Groundbreaking Study of Women and Agriculture at Cahokia

In a new book on Cahokia agriculture, Gayle Fritz, professor emerita of anthropology in Arts & Sciences and author of “Feeding Cahokia: Early Agriculture in the North American Homeland” (2019 University of Alabama Press), has made it clear that the vast majority of Cahokia’s farmers were women. Their knowledge of agriculture gave them respect and power. Gayle Fritz is doubtful floods, drought or earthquakes brought down Cahokia. Food production at Cahokia was diversified, stable, and the land was in the Mississippi bottomland, the most fertile in America.
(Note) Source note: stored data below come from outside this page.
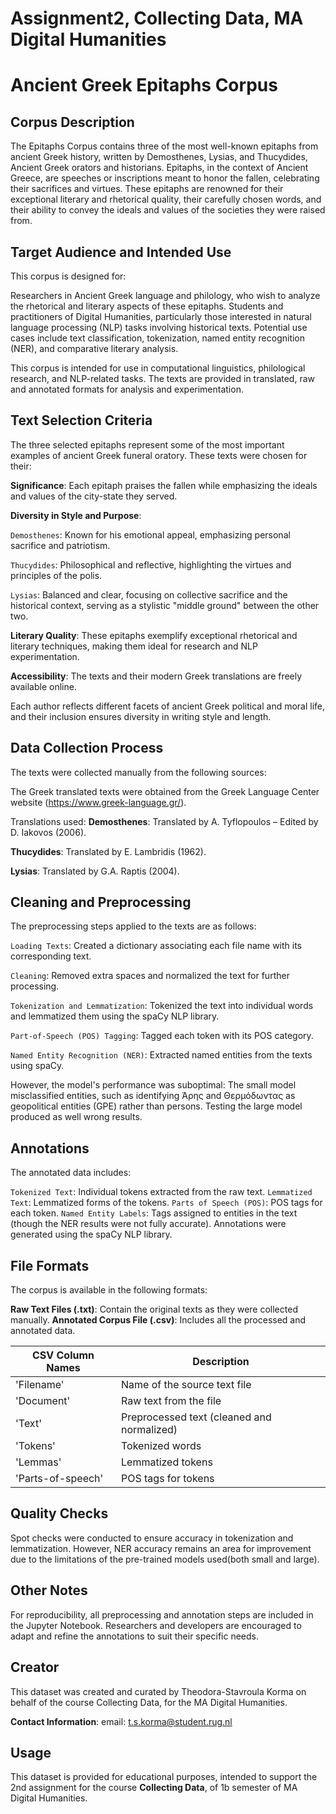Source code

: # Assignment2, Collecting Data, MA Digital Humanities

# Ancient Greek Epitaphs Corpus

## Corpus Description

The Epitaphs Corpus contains three of the most well-known epitaphs from ancient Greek history, written by Demosthenes, Lysias, and Thucydides, Ancient Greek orators and historians. 
Epitaphs, in the context of Ancient Greece, are speeches or inscriptions meant to honor the fallen, celebrating their sacrifices and virtues.
These epitaphs are renowned for their exceptional literary and rhetorical quality, their carefully chosen words, and their ability to convey the ideals and values of the societies they were raised from.


## Target Audience and Intended Use

This corpus is designed for:

Researchers in Ancient Greek language and philology, who wish to analyze the rhetorical and literary aspects of these epitaphs.
Students and practitioners of Digital Humanities, particularly those interested in natural language processing (NLP) tasks involving historical texts.
Potential use cases include text classification, tokenization, named entity recognition (NER), and comparative literary analysis.

This corpus is intended for use in computational linguistics, philological research, and NLP-related tasks. The texts are provided in translated, raw and annotated formats for analysis and experimentation.

## Text Selection Criteria
The three selected epitaphs represent some of the most important examples of ancient Greek funeral oratory. These texts were chosen for their:

**Significance**: Each epitaph praises the fallen while emphasizing the ideals and values of the city-state they served.

**Diversity in Style and Purpose**:

`Demosthenes`: Known for his emotional appeal, emphasizing personal sacrifice and patriotism.

`Thucydides`: Philosophical and reflective, highlighting the virtues and principles of the polis.

`Lysias`: Balanced and clear, focusing on collective sacrifice and the historical context, serving as a stylistic "middle ground" between the other two.

**Literary Quality**: These epitaphs exemplify exceptional rhetorical and literary techniques, making them ideal for research and NLP experimentation.

**Accessibility**: The texts and their modern Greek translations are freely available online.

Each author reflects different facets of ancient Greek political and moral life, and their inclusion ensures diversity in writing style and length.

## Data Collection Process

The texts were collected manually from the following sources:

The Greek translated texts were obtained from the Greek Language Center website (https://www.greek-language.gr/).

Translations used: 
**Demosthenes**: Translated by A. Tyflopoulos – Edited by D. Iakovos (2006).

**Thucydides**: Translated by E. Lambridis (1962).

**Lysias**: Translated by G.A. Raptis (2004).

## Cleaning and Preprocessing

The preprocessing steps applied to the texts are as follows:

`Loading Texts`: Created a dictionary associating each file name with its corresponding text.

`Cleaning`: Removed extra spaces and normalized the text for further processing.

`Tokenization and Lemmatization`: Tokenized the text into individual words and lemmatized them using the spaCy NLP library.

`Part-of-Speech (POS) Tagging`: Tagged each token with its POS category.

`Named Entity Recognition (NER)`: Extracted named entities from the texts using spaCy.

However, the model's performance was suboptimal:
The small model misclassified entities, such as identifying Άρης and Θερμόδωντας as geopolitical entities (GPE) rather than persons.
Testing the large model produced as well wrong results.

## Annotations

The annotated data includes:

`Tokenized Text`: Individual tokens extracted from the raw text.
`Lemmatized Text`: Lemmatized forms of the tokens.
`Parts of Speech (POS)`: POS tags for each token.
`Named Entity Labels`: Tags assigned to entities in the text (though the NER results were not fully accurate).
Annotations were generated using the spaCy NLP library.

## File Formats

The corpus is available in the following formats:

**Raw Text Files (.txt)**: Contain the original texts as they were collected manually.
**Annotated Corpus File (.csv)**: Includes all the processed and annotated data.

| CSV Column Names | Description                               |
|------------------|-------------------------------------------|
| 'Filename'       | Name of the source text file              |
| 'Document'       | Raw text from the file                    |
| 'Text'           | Preprocessed text (cleaned and normalized)|
| 'Tokens'         | Tokenized words                           |
| 'Lemmas'         | Lemmatized tokens                         | 
| 'Parts-of-speech'| POS tags for tokens                       |

## Quality Checks

Spot checks were conducted to ensure accuracy in tokenization and lemmatization.
However, NER accuracy remains an area for improvement due to the limitations of the pre-trained models used(both small and large).

## Other Notes

For reproducibility, all preprocessing and annotation steps are included in the Jupyter Notebook.
Researchers and developers are encouraged to adapt and refine the annotations to suit their specific needs.

## Creator 

This dataset was created and curated by Theodora-Stavroula Korma on behalf of the course Collecting Data, for the MA Digital Humanities. 

**Contact Information**:
email: t.s.korma@student.rug.nl

## Usage
This dataset is provided for educational purposes, intended to support the 2nd assignment for the course **Collecting Data**, of 1b semester of MA Digital Humanities. 
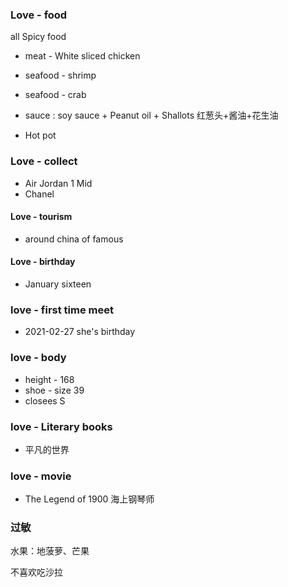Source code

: ### Love - food

all Spicy food 

- meat - White sliced chicken

- seafood - shrimp

- seafood - crab
- sauce : soy sauce   + Peanut oil + Shallots 红葱头+酱油+花生油

- Hot pot

### Love - collect

- Air Jordan 1 Mid
- Chanel

#### Love - tourism

- around china of famous

#### Love - birthday

- January sixteen

### love - first time meet

- 2021-02-27 she's  birthday

### love -  body	

- height - 168
- shoe - size 39
- closees  S

### love - Literary books

- 平凡的世界

### love - movie

- The Legend of 1900 海上钢琴师

### 过敏

水果：地菠萝、芒果

不喜欢吃沙拉

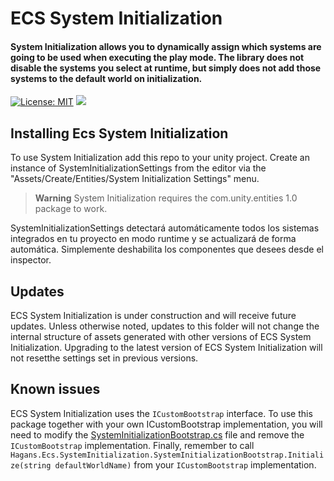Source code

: # ECS System Initialization
<div><h4>System Initialization allows you to dynamically assign which systems are going to be used when executing the play mode. The library does not disable the systems you select at runtime, but simply does not add those systems to the default world on initialization.</h4></div>

[![License: MIT](https://img.shields.io/github/license/rubcc95/ecs-system-initialization?style=flat&color=greenyellow)](https://github.com/ubcc95/ecs-system-initialization/blob/main/LICENSE)
<a href="https://github.com/chromealex/ecs"><img src="https://img.shields.io/github/last-commit/rubcc95/ecs-system-initialization" /></a>

## Installing Ecs System Initialization

To use System Initialization add this repo to your unity project. Create an instance of SystemInitializationSettings from the editor via the "Assets/Create/Entities/System Initialization Settings" menu. 
> **Warning**
> System Initialization requires the com.unity.entities 1.0 package to work.

SystemInitializationSettings detectará automáticamente todos los sistemas integrados en tu proyecto en modo runtime y se actualizará de forma automática. Simplemente deshabilita los componentes que desees desde el inspector.

## Updates
ECS System Initialization is under construction and will receive future updates. Unless otherwise noted, updates to this folder will not change the internal structure of assets generated with other versions of ECS System Initialization. Upgrading to the latest version of ECS System Initialization will not resetthe settings set in previous versions.

## Known issues
ECS System Initialization uses the `ICustomBootstrap` interface. To use this package together with your own ICustomBootstrap implementation, you will need to modify the [SystemInitializationBootstrap.cs](https://github.com/rubcc95/ecs-system-initialization/blob/main/Src/SystemInitializationBootstrap.cs) file and remove the `ICustomBootstrap` implementation. Finally, remember to call `Hagans.Ecs.SystemInitialization.SystemInitializationBootstrap.Initialize(string defaultWorldName)` from your `ICustomBootstrap` implementation.
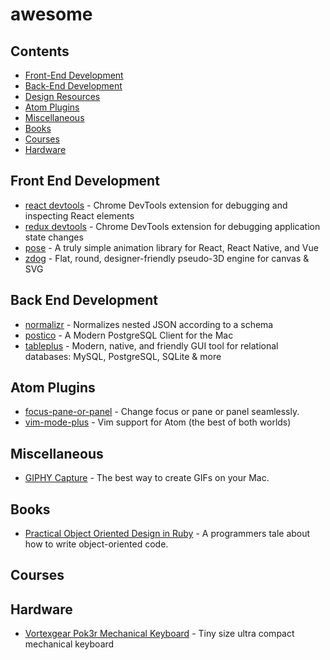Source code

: # awesome

## Contents

- [Front-End Development](#front-end-development)
- [Back-End Development](#back-end-development)
- [Design Resources](#design-resources)
- [Atom Plugins](#atom-plugins)
- [Miscellaneous](#miscellaneous)
- [Books](#books)
- [Courses](#courses)
- [Hardware](#hardware)

## Front End Development

- [react devtools](https://chrome.google.com/webstore/detail/react-developer-tools/fmkadmapgofadopljbjfkapdkoienihi?hl=en) - Chrome DevTools extension for debugging and inspecting React elements
- [redux devtools](https://chrome.google.com/webstore/detail/redux-devtools/lmhkpmbekcpmknklioeibfkpmmfibljd?hl=en) - Chrome DevTools extension for debugging application state changes
- [pose](https://popmotion.io/pose/) - A truly simple animation library for React, React Native, and Vue
- [zdog](https://github.com/metafizzy/zdog) - Flat, round, designer-friendly pseudo-3D engine for canvas & SVG

## Back End Development

- [normalizr](https://github.com/paularmstrong/normalizr) - Normalizes nested JSON according to a schema
- [postico](https://eggerapps.at/postico/) - A Modern PostgreSQL Client for the Mac
- [tableplus](https://tableplus.com/) - Modern, native, and friendly GUI tool for relational databases: MySQL, PostgreSQL, SQLite & more

## Atom Plugins

- [focus-pane-or-panel](https://atom.io/packages/focus-pane-or-panel) - Change focus or pane or panel seamlessly.
- [vim-mode-plus](https://atom.io/packages/vim-mode-plus) - Vim support for Atom (the best of both worlds)

## Miscellaneous

- [GIPHY Capture](https://apps.apple.com/us/app/giphy-capture-the-gif-maker/id668208984?mt=12) - The best way to create GIFs on your Mac.

## Books

- [Practical Object Oriented Design in Ruby](https://www.poodr.com/) - A programmers tale about how to write object-oriented code.

## Courses

## Hardware
- [Vortexgear Pok3r Mechanical Keyboard](https://www.amazon.com/gp/product/B07FKN7Z95/ref=ppx_yo_dt_b_asin_title_o01_s00?ie=UTF8&psc=1) - Tiny size ultra compact mechanical keyboard
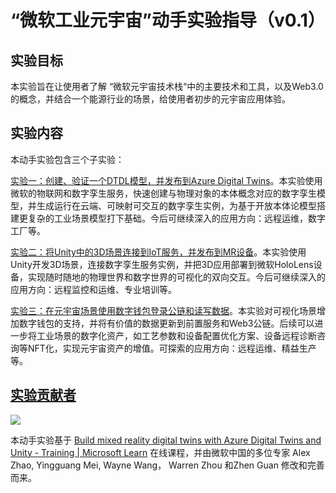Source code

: # **“微软工业元宇宙”动手实验指导（v0.1）**

## **实验目标**

本实验旨在让使用者了解 “微软元宇宙技术栈“中的主要技术和工具，以及Web3.0的概念，并结合一个能源行业的场景，给使用者初步的元宇宙应用体验。

## **实验内容**
本动手实验包含三个子实验：

[实验一：创建、验证一个DTDL模型，并发布到Azure Digital Twins](lab1/readme.md)。本实验使用微软的物联网和数字孪生服务，快速创建与物理对象的本体概念对应的数字孪生模型，并生成运行在云端、可映射可交互的数字孪生实例，为基于开放本体论模型搭建更复杂的工业场景模型打下基础。今后可继续深入的应用方向：远程运维，数字工厂等。

[实验二：将Unity中的3D场景连接到IoT服务，并发布到MR设备](lab2/readme.md)。本实验使用Unity开发3D场景，连接数字孪生服务实例，并把3D应用部署到微软HoloLens设备，实现随时随地的物理世界和数字世界的可视化的双向交互。今后可继续深入的应用方向：远程监控和运维、专业培训等。

[实验三：在元宇宙场景使用数字钱包登录公链和读写数据](lab3/readme.md)。本实验对可视化场景增加数字钱包的支持，并将有价值的数据更新到前置服务和Web3公链。后续可以进一步将工业场景的数字化资产，如工艺参数和设备配置优化方案、设备远程诊断咨询等NFT化，实现元宇宙资产的增值。可探索的应用方向：远程运维、精益生产等。

## [实验贡献者](https://github.com/alezhao/microsoft-devhack/graphs/contributors)

<a href="https://github.com/alezhao/microsoft-devhack/graphs/contributors">
  <img src="https://contrib.rocks/image?repo=alezhao/microsoft-devhack" />
</a>

本动手实验基于 [Build mixed reality digital twins with Azure Digital Twins and Unity - Training | Microsoft Learn](https://learn.microsoft.com/en-us/training/paths/build-mixed-reality-azure-digital-twins-unity/) 在线课程，并由微软中国的多位专家 Alex Zhao, Yingguang Mei, Wayne Wang， Warren Zhou 和Zhen Guan 修改和完善而来。

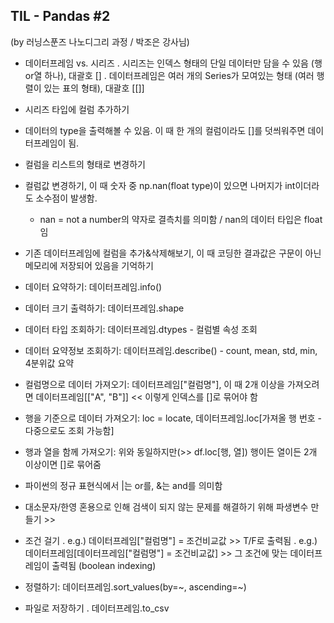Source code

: ## TIL - Pandas #2

(by 러닝스푼즈 나노디그리 과정 / 박조은 강사님)

 - 데이터프레임 vs. 시리즈
   . 시리즈는 인덱스 형태의 단일 데이터만 담을 수 있음 (행or열 하나), 대괄호 []
   . 데이터프레임은 여러 개의 Series가 모여있는 형태 (여러 행렬이 있는 표의 형태), 대괄호 [[]]
   
   
 - 시리즈 타입에 컬럼 추가하기
 - 데이터의 type을 출력해볼 수 있음. 이 때 한 개의 컬럼이라도 []를 덧씌워주면 데이터프레임이 됨.
 - 컬럼을 리스트의 형태로 변경하기
 - 컬럼값 변경하기, 이 때 숫자 중 np.nan(float type)이 있으면 나머지가 int이더라도 소수점이 발생함.
   * nan = not a number의 약자로 결측치를 의미함 / nan의 데이터 타입은 float임
 - 기존 데이터프레임에 컬럼을 추가&삭제해보기, 이 때 코딩한 결과값은 구문이 아닌 메모리에 저장되어 있음을 기억하기
 
 
 - 데이터 요약하기: 데이터프레임.info()
 - 데이터 크기 출력하기: 데이터프레임.shape
 - 데이터 타입 조회하기: 데이터프레임.dtypes - 컬럼별 속성 조회
 - 데이터 요약정보 조회하기: 데이터프레임.describe() - count, mean, std, min, 4분위값 요약
 
 
 - 컬럼명으로 데이터 가져오기: 데이터프레임["컬럼명"], 이 때 2개 이상을 가져오려면 데이터프레임[["A", "B"]] << 이렇게 인덱스를 []로 묶어야 함
 - 행을 기준으로 데이터 가져오기: loc = locate, 데이터프레임.loc[가져올 행 번호 - 다중으로도 조회 가능함]
 - 행과 열을 함께 가져오기: 위와 동일하지만(>> df.loc[행, 열]) 행이든 열이든 2개 이상이면 []로 묶어줌


 - 파이썬의 정규 표현식에서 |는 or를, &는 and를 의미함
 - 대소문자/한영 혼용으로 인해 검색이 되지 않는 문제를 해결하기 위해 파생변수 만들기 >>
 - 조건 걸기
    . e.g.) 데이터프레임["컬럼명"] = 조건비교값 >> T/F로 출력됨
    . e.g.) 데이터프레임[데이터프레임["컬럼명"] = 조건비교값] >> 그 조건에 맞는 데이터프레임이 출력됨 (boolean indexing)


 - 정렬하기: 데이터프레임.sort_values(by=~, ascending=~)


 - 파일로 저장하기
     . 데이터프레임.to_csv
 
 
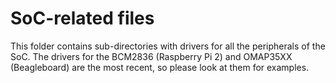 # SoC-related files

This folder contains sub-directories with drivers for all the peripherals of the
SoC. The drivers for the BCM2836 (Raspberry Pi 2) and OMAP35XX (Beagleboard) are
the most recent, so please look at them for examples.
The female farmers of Cahokia grew bottle gourds, squash, sunflower, edible weeds like knotweed, maygrass, and chenopods. The genetics of these plants changed as the plants were domesticated. They also harvested hickory and acorns by introducing early crop protection methods, creating nut orchards. Modern flotation techniques have found that the over-reliance on maize story was not a true picture of Cahokia agriculture. When corn became a major crop at 900 CE, all of the other crops increased in abundance, and did not shrink.

Gayle Fritz also questions the ceramic figurines depicting women at Cahokia are not really “corn goddesses.” She points out that the plants on the figurines more accurately represent sunflower seed heads and squashes. And she questions the idea of a male dominated priesthood as the basis of Cahokia religion, given the importance of women.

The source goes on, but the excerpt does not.